By: Josiah M. Prendergast
Litigation tends to be expensive, increasingly so due to the burdens of discovery. (You can thank the advent of emails, text messages, and other forms of communication now documenting conversations that used to take place by phone or in-person.) Litigants often find themselves tempted to use discovery as a bludgeon against their opponent, a means of extorting a righteous plaintiff or defendant into settling the case because the cost of proving the truth is simply too onerous.
In some instances, the temptation is to inundate an opponent with discovery demands. In other cases, the discovery abuse involves avoidance and obstruction. Samsky v. State Farm Mutual Auto. Ins. Co. falls into the latter category. And, just last week, the Second District Court of Appeal confirmed, in Samsky, that obstruction comes at a price.
These days, when you think of discovery, document demands usually come to mind first. (“Produce all emails between you and Johnny Appleseed regarding the Washington Orchard.”) But Samsky dealt with a discovery tool often overlooked: the request for admission.
Unlike other forms of discovery, which typically are used to uncover factual data that may be used to prove things at trial, the request for admission is a device intended to eliminate the need for proof in certain areas of a case. A request for admission can be used to establish the genuineness of a document (i.e., a written contract) or the truth of a fact, an opinion relating to fact, or the application of law to fact. (Code Civ. Proc., § 2033.010.) In effect, it relieves a party from the burden of gathering documents or testimony necessary to prove an issue. Therein lies the temptation—why reduce my opponent’s cost and expense by admitting something rather than forcing them to marshal all the evidence necessary to prove each detail?

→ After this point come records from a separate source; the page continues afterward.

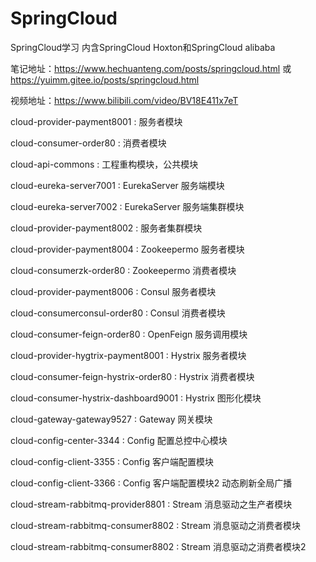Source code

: # SpringCloud
SpringCloud学习
内含SpringCloud Hoxton和SpringCloud alibaba

笔记地址：https://www.hechuanteng.com/posts/springcloud.html 或 
        https://yuimm.gitee.io/posts/springcloud.html

视频地址：https://www.bilibili.com/video/BV18E411x7eT

cloud-provider-payment8001 : 服务者模块

cloud-consumer-order80  : 消费者模块 

cloud-api-commons  : 工程重构模块，公共模块

cloud-eureka-server7001  : EurekaServer 服务端模块

cloud-eureka-server7002  : EurekaServer 服务端集群模块

cloud-provider-payment8002  : 服务者集群模块

cloud-provider-payment8004  : Zookeepermo 服务者模块

cloud-consumerzk-order80  : Zookeepermo 消费者模块

cloud-provider-payment8006  : Consul 服务者模块

cloud-consumerconsul-order80  : Consul 消费者模块

cloud-consumer-feign-order80  : OpenFeign 服务调用模块

cloud-provider-hygtrix-payment8001  : Hystrix 服务者模块

cloud-consumer-feign-hystrix-order80  : Hystrix 消费者模块

cloud-consumer-hystrix-dashboard9001  : Hystrix 图形化模块

cloud-gateway-gateway9527  : Gateway 网关模块

cloud-config-center-3344  : Config 配置总控中心模块

cloud-config-client-3355  : Config 客户端配置模块

cloud-config-client-3366  : Config 客户端配置模块2 动态刷新全局广播

cloud-stream-rabbitmq-provider8801  : Stream 消息驱动之生产者模块

cloud-stream-rabbitmq-consumer8802  : Stream 消息驱动之消费者模块

cloud-stream-rabbitmq-consumer8802  : Stream 消息驱动之消费者模块2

The answer lies in Code of Civil Procedure section 2033.420, and Samsky confirms that section 2033.420 has teeth. Section 2033.420 requires the trial court to award a party its reasonable expenses incurred in proving an issue that the opposing party, without a reasonable basis, refused to admit. Although section 2033.420 contains a few exceptions, the Samsky court held that the burden falls on the denying party to prove that an exception applies.
In Samsky, the plaintiff’s vehicle was struck from behind by potentially underinsured drivers roughly two months apart. His insurance company, State Farm, picked up the cost of the second collision, but not the first. In discovery, the plaintiff asked State Farm to admit, among other things, that the plaintiff was not negligent in the first collision and that he suffered specific injuries as a result of the first collision. State Farm denied the requests.
In an arbitration over which the courts retained jurisdiction, the arbitrator concluded that the plaintiff had proved the truth of each of the matters that State Farm refused to admit. The trial court agreed, but erroneously placed the burden on the plaintiff to prove that the exceptions in section 2033.420 did not apply. On appeal, the Second District held that: (1) the plaintiff was entitled to recover his costs and attorneys’ fees incurred in proving the elements of his case that State Farm wrongfully refused to admit in discovery, and (2) State Farm had not carried its burden of showing that an exception applied.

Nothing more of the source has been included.